### DATA SHOWN
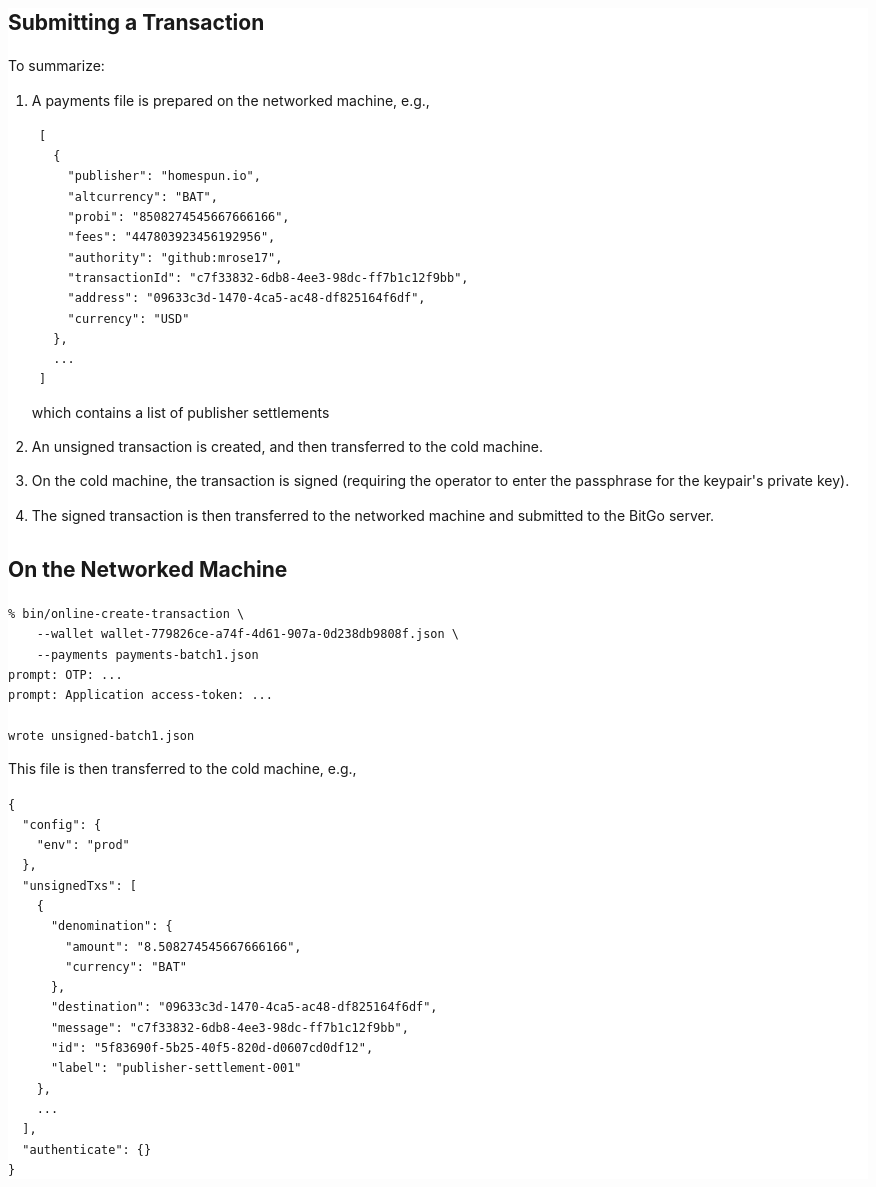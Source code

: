 ## Submitting a Transaction

To summarize:

1. A payments file is prepared on the networked machine,
e.g.,

        [
          {
            "publisher": "homespun.io",
            "altcurrency": "BAT",
            "probi": "8508274545667666166",
            "fees": "447803923456192956",
            "authority": "github:mrose17",
            "transactionId": "c7f33832-6db8-4ee3-98dc-ff7b1c12f9bb",
            "address": "09633c3d-1470-4ca5-ac48-df825164f6df",
            "currency": "USD"
          },
          ...
        ]

    which contains a list of publisher settlements

2. An unsigned transaction is created,
and then transferred to the cold machine.

3. On the cold machine,
the transaction is signed (requiring the operator to enter the passphrase for the keypair's private key).

4. The signed transaction is then transferred to the networked machine and submitted to the BitGo server.

## On the Networked Machine

    % bin/online-create-transaction \
        --wallet wallet-779826ce-a74f-4d61-907a-0d238db9808f.json \
        --payments payments-batch1.json 
    prompt: OTP: ...
    prompt: Application access-token: ...

    wrote unsigned-batch1.json

This file is then transferred to the cold machine,
e.g.,

    {
      "config": {
        "env": "prod"
      },
      "unsignedTxs": [
        {
          "denomination": {
            "amount": "8.508274545667666166",
            "currency": "BAT"
          },
          "destination": "09633c3d-1470-4ca5-ac48-df825164f6df",
          "message": "c7f33832-6db8-4ee3-98dc-ff7b1c12f9bb",
          "id": "5f83690f-5b25-40f5-820d-d0607cd0df12",
          "label": "publisher-settlement-001"
        },
        ...
      ],
      "authenticate": {}
    }
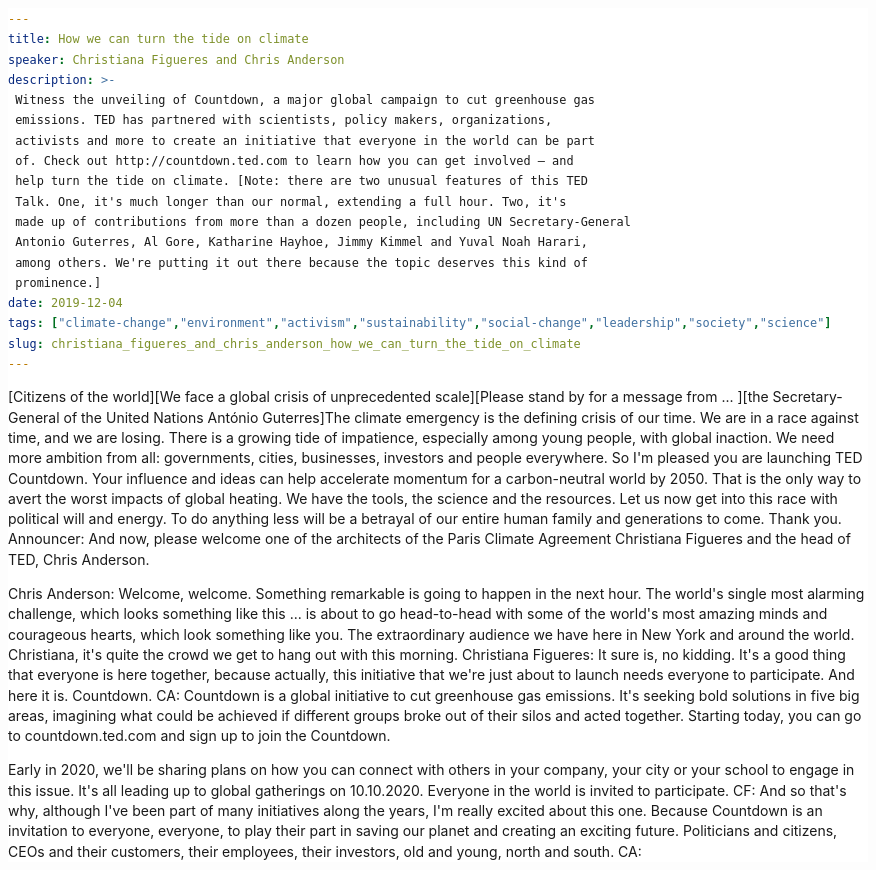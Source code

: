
 ```yaml
---
title: How we can turn the tide on climate
speaker: Christiana Figueres and Chris Anderson
description: >-
 Witness the unveiling of Countdown, a major global campaign to cut greenhouse gas
 emissions. TED has partnered with scientists, policy makers, organizations,
 activists and more to create an initiative that everyone in the world can be part
 of. Check out http://countdown.ted.com to learn how you can get involved — and
 help turn the tide on climate. [Note: there are two unusual features of this TED
 Talk. One, it's much longer than our normal, extending a full hour. Two, it's
 made up of contributions from more than a dozen people, including UN Secretary-General
 Antonio Guterres, Al Gore, Katharine Hayhoe, Jimmy Kimmel and Yuval Noah Harari,
 among others. We're putting it out there because the topic deserves this kind of
 prominence.]
date: 2019-12-04
tags: ["climate-change","environment","activism","sustainability","social-change","leadership","society","science"]
slug: christiana_figueres_and_chris_anderson_how_we_can_turn_the_tide_on_climate
---
```


[Citizens of the world][We face a global crisis of unprecedented scale][Please stand by
for a message from ... ][the Secretary-General of the United Nations António Guterres]The
climate emergency is the defining crisis of our time. We are in a race against time, and
we are losing. There is a growing tide of impatience, especially among young people, with
global inaction. We need more ambition from all: governments, cities, businesses,
investors and people everywhere. So I'm pleased you are launching TED Countdown. Your
influence and ideas can help accelerate momentum for a carbon-neutral world by 2050. That
is the only way to avert the worst impacts of global heating. We have the tools, the
science and the resources. Let us now get into this race with political will and energy.
To do anything less will be a betrayal of our entire human family and generations to come.
Thank you. Announcer: And now, please welcome one of the architects of the Paris Climate
Agreement Christiana Figueres and the head of TED, Chris Anderson.

Chris Anderson: Welcome, welcome. Something remarkable is going to happen in the next
hour. The world's single most alarming challenge, which looks something like this ... is
about to go head-to-head with some of the world's most amazing minds and courageous
hearts, which look something like you. The extraordinary audience we have here in New York
and around the world. Christiana, it's quite the crowd we get to hang out with this
morning. Christiana Figueres: It sure is, no kidding. It's a good thing that everyone is
here together, because actually, this initiative that we're just about to launch needs
everyone to participate. And here it is. Countdown. CA: Countdown is a global initiative to
cut greenhouse gas emissions. It's seeking bold solutions in five big areas, imagining
what could be achieved if different groups broke out of their silos and acted together.
Starting today, you can go to countdown.ted.com and sign up to join the
Countdown.

Early in 2020, we'll be sharing plans on how you can connect with others in your company,
your city or your school to engage in this issue. It's all leading up to global gatherings
on 10.10.2020. Everyone in the world is invited to participate. CF: And so that's why,
although I've been part of many initiatives along the years, I'm really excited about this
one. Because Countdown is an invitation to everyone, everyone, to play their part in
saving our planet and creating an exciting future. Politicians and citizens, CEOs and
their customers, their employees, their investors, old and young, north and south. CA:
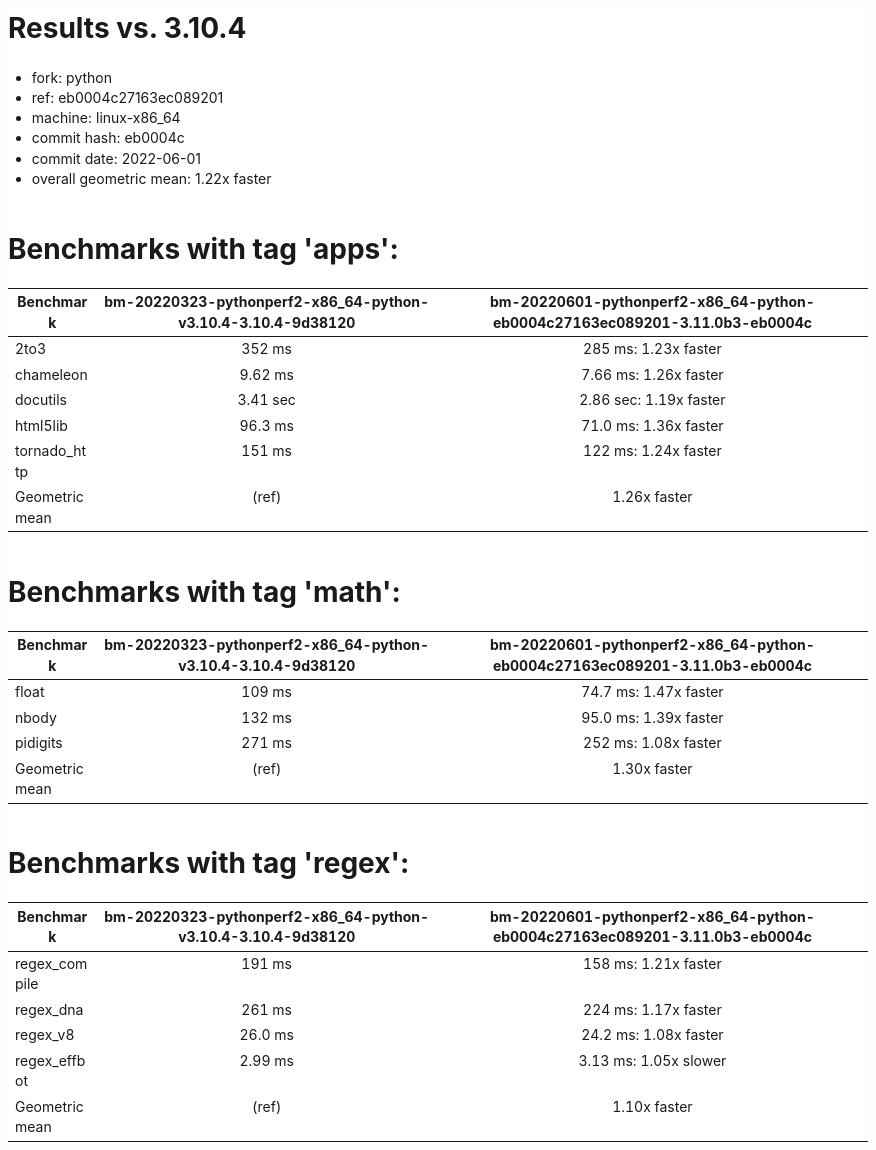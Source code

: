 
# Results vs. 3.10.4

- fork: python
- ref: eb0004c27163ec089201
- machine: linux-x86_64
- commit hash: eb0004c
- commit date: 2022-06-01
- overall geometric mean: 1.22x faster

Benchmarks with tag 'apps':
===========================

| Benchmark      | bm-20220323-pythonperf2-x86_64-python-v3.10.4-3.10.4-9d38120 | bm-20220601-pythonperf2-x86_64-python-eb0004c27163ec089201-3.11.0b3-eb0004c |
|----------------|:------------------------------------------------------------:|:---------------------------------------------------------------------------:|
| 2to3           | 352 ms                                                       | 285 ms: 1.23x faster                                                        |
| chameleon      | 9.62 ms                                                      | 7.66 ms: 1.26x faster                                                       |
| docutils       | 3.41 sec                                                     | 2.86 sec: 1.19x faster                                                      |
| html5lib       | 96.3 ms                                                      | 71.0 ms: 1.36x faster                                                       |
| tornado_http   | 151 ms                                                       | 122 ms: 1.24x faster                                                        |
| Geometric mean | (ref)                                                        | 1.26x faster                                                                |

Benchmarks with tag 'math':
===========================

| Benchmark      | bm-20220323-pythonperf2-x86_64-python-v3.10.4-3.10.4-9d38120 | bm-20220601-pythonperf2-x86_64-python-eb0004c27163ec089201-3.11.0b3-eb0004c |
|----------------|:------------------------------------------------------------:|:---------------------------------------------------------------------------:|
| float          | 109 ms                                                       | 74.7 ms: 1.47x faster                                                       |
| nbody          | 132 ms                                                       | 95.0 ms: 1.39x faster                                                       |
| pidigits       | 271 ms                                                       | 252 ms: 1.08x faster                                                        |
| Geometric mean | (ref)                                                        | 1.30x faster                                                                |

Benchmarks with tag 'regex':
============================

| Benchmark      | bm-20220323-pythonperf2-x86_64-python-v3.10.4-3.10.4-9d38120 | bm-20220601-pythonperf2-x86_64-python-eb0004c27163ec089201-3.11.0b3-eb0004c |
|----------------|:------------------------------------------------------------:|:---------------------------------------------------------------------------:|
| regex_compile  | 191 ms                                                       | 158 ms: 1.21x faster                                                        |
| regex_dna      | 261 ms                                                       | 224 ms: 1.17x faster                                                        |
| regex_v8       | 26.0 ms                                                      | 24.2 ms: 1.08x faster                                                       |
| regex_effbot   | 2.99 ms                                                      | 3.13 ms: 1.05x slower                                                       |
| Geometric mean | (ref)                                                        | 1.10x faster                                                                |
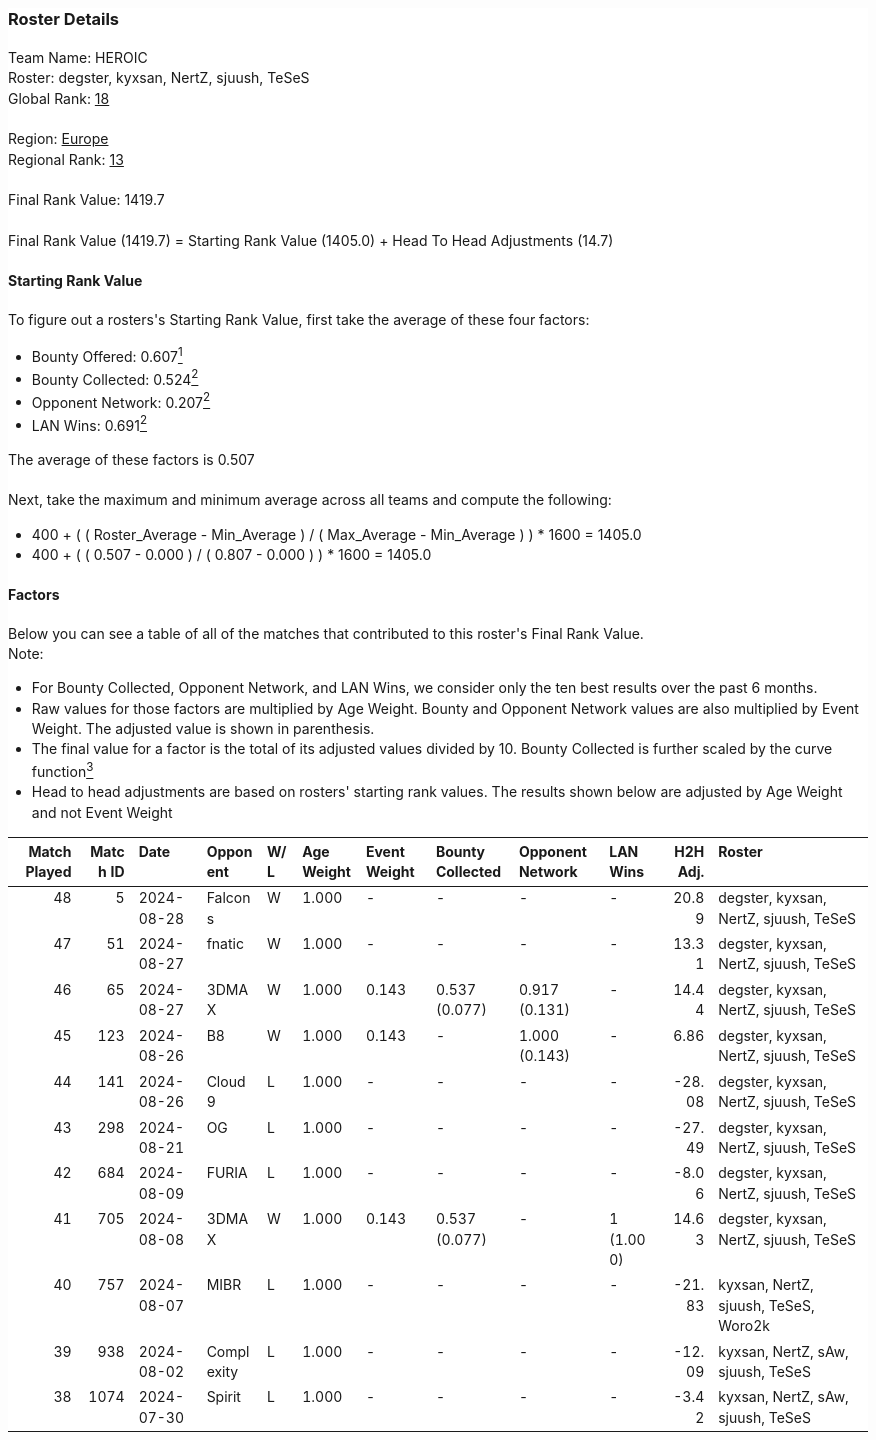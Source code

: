 ### Roster Details<br />
Team Name: HEROIC<br />
Roster: degster, kyxsan, NertZ, sjuush, TeSeS<br />
Global Rank: [18](../../standings_global_2024_08_28.md)<br />
<br />
Region: [Europe]( ../../standings_europe_2024_08_28.md)<br />
Regional Rank: [13]( ../../standings_europe_2024_08_28.md)<br />
<br />
Final Rank Value:  1419.7<br />
<br />
Final Rank Value (1419.7) = Starting Rank Value (1405.0) + Head To Head Adjustments (14.7)<br />

#### Starting Rank Value<br />
To figure out a rosters's Starting Rank Value, first take the average of these four factors:<br />
- Bounty Offered: 0.607[<sup>1</sup>](#table2)
- Bounty Collected: 0.524[<sup>2</sup>](#table1)
- Opponent Network: 0.207[<sup>2</sup>](#table1)
- LAN Wins: 0.691[<sup>2</sup>](#table1)

The average of these factors is 0.507<br />
<br />
Next, take the maximum and minimum average across all teams and compute the following:<br />
- 400 + ( ( Roster_Average - Min_Average ) / ( Max_Average - Min_Average ) ) * 1600 = 1405.0
- 400 + ( ( 0.507 - 0.000 ) / ( 0.807 - 0.000 ) ) * 1600 = 1405.0


#### Factors<br />
Below you can see a table of all of the matches that contributed to this roster's Final Rank Value.<br />
Note:<br />

- For Bounty Collected, Opponent Network, and LAN Wins, we consider only the ten best results over the past 6 months.
- Raw values for those factors are multiplied by Age Weight. Bounty and Opponent Network values are also multiplied by Event Weight. The adjusted value is shown in parenthesis.
- The final value for a factor is the total of its adjusted values divided by 10. Bounty Collected is further scaled by the curve function[<sup>3</sup>](#curveFunction)
- Head to head adjustments are based on rosters' starting rank values. The results shown below are adjusted by Age Weight and not Event Weight
<span id="table1"></span><br />


| Match Played | Match ID | Date       | Opponent          | W/L | Age Weight | Event Weight | Bounty Collected | Opponent Network | LAN Wins  | H2H Adj. | Roster                                 |
| -: | -: | :- | :- | :- | :- | :- | :- | :- | :- | -: | :- |
|           48 |        5 | 2024-08-28 | Falcons           | W   | 1.000      | -            | -                | -                | -         |    20.89 | degster, kyxsan, NertZ, sjuush, TeSeS  |
|           47 |       51 | 2024-08-27 | fnatic            | W   | 1.000      | -            | -                | -                | -         |    13.31 | degster, kyxsan, NertZ, sjuush, TeSeS  |
|           46 |       65 | 2024-08-27 | 3DMAX             | W   | 1.000      | 0.143        | 0.537 (0.077)    | 0.917 (0.131)    | -         |    14.44 | degster, kyxsan, NertZ, sjuush, TeSeS  |
|           45 |      123 | 2024-08-26 | B8                | W   | 1.000      | 0.143        | -                | 1.000 (0.143)    | -         |     6.86 | degster, kyxsan, NertZ, sjuush, TeSeS  |
|           44 |      141 | 2024-08-26 | Cloud9            | L   | 1.000      | -            | -                | -                | -         |   -28.08 | degster, kyxsan, NertZ, sjuush, TeSeS  |
|           43 |      298 | 2024-08-21 | OG                | L   | 1.000      | -            | -                | -                | -         |   -27.49 | degster, kyxsan, NertZ, sjuush, TeSeS  |
|           42 |      684 | 2024-08-09 | FURIA             | L   | 1.000      | -            | -                | -                | -         |    -8.06 | degster, kyxsan, NertZ, sjuush, TeSeS  |
|           41 |      705 | 2024-08-08 | 3DMAX             | W   | 1.000      | 0.143        | 0.537 (0.077)    | -                | 1 (1.000) |    14.63 | degster, kyxsan, NertZ, sjuush, TeSeS  |
|           40 |      757 | 2024-08-07 | MIBR              | L   | 1.000      | -            | -                | -                | -         |   -21.83 | kyxsan, NertZ, sjuush, TeSeS, Woro2k   |
|           39 |      938 | 2024-08-02 | Complexity        | L   | 1.000      | -            | -                | -                | -         |   -12.09 | kyxsan, NertZ, sAw, sjuush, TeSeS      |
|           38 |     1074 | 2024-07-30 | Spirit            | L   | 1.000      | -            | -                | -                | -         |    -3.42 | kyxsan, NertZ, sAw, sjuush, TeSeS      |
######
- **WHAT YOU ARE ASKED TO DO**: Copy every line of the data above in which the string "young" appears.

- **SOLUTION FOR THIS PROBLEM**:
we are losing. There is a growing tide of impatience, especially among young people, with
their customers, their employees, their investors, old and young, north and south. CA:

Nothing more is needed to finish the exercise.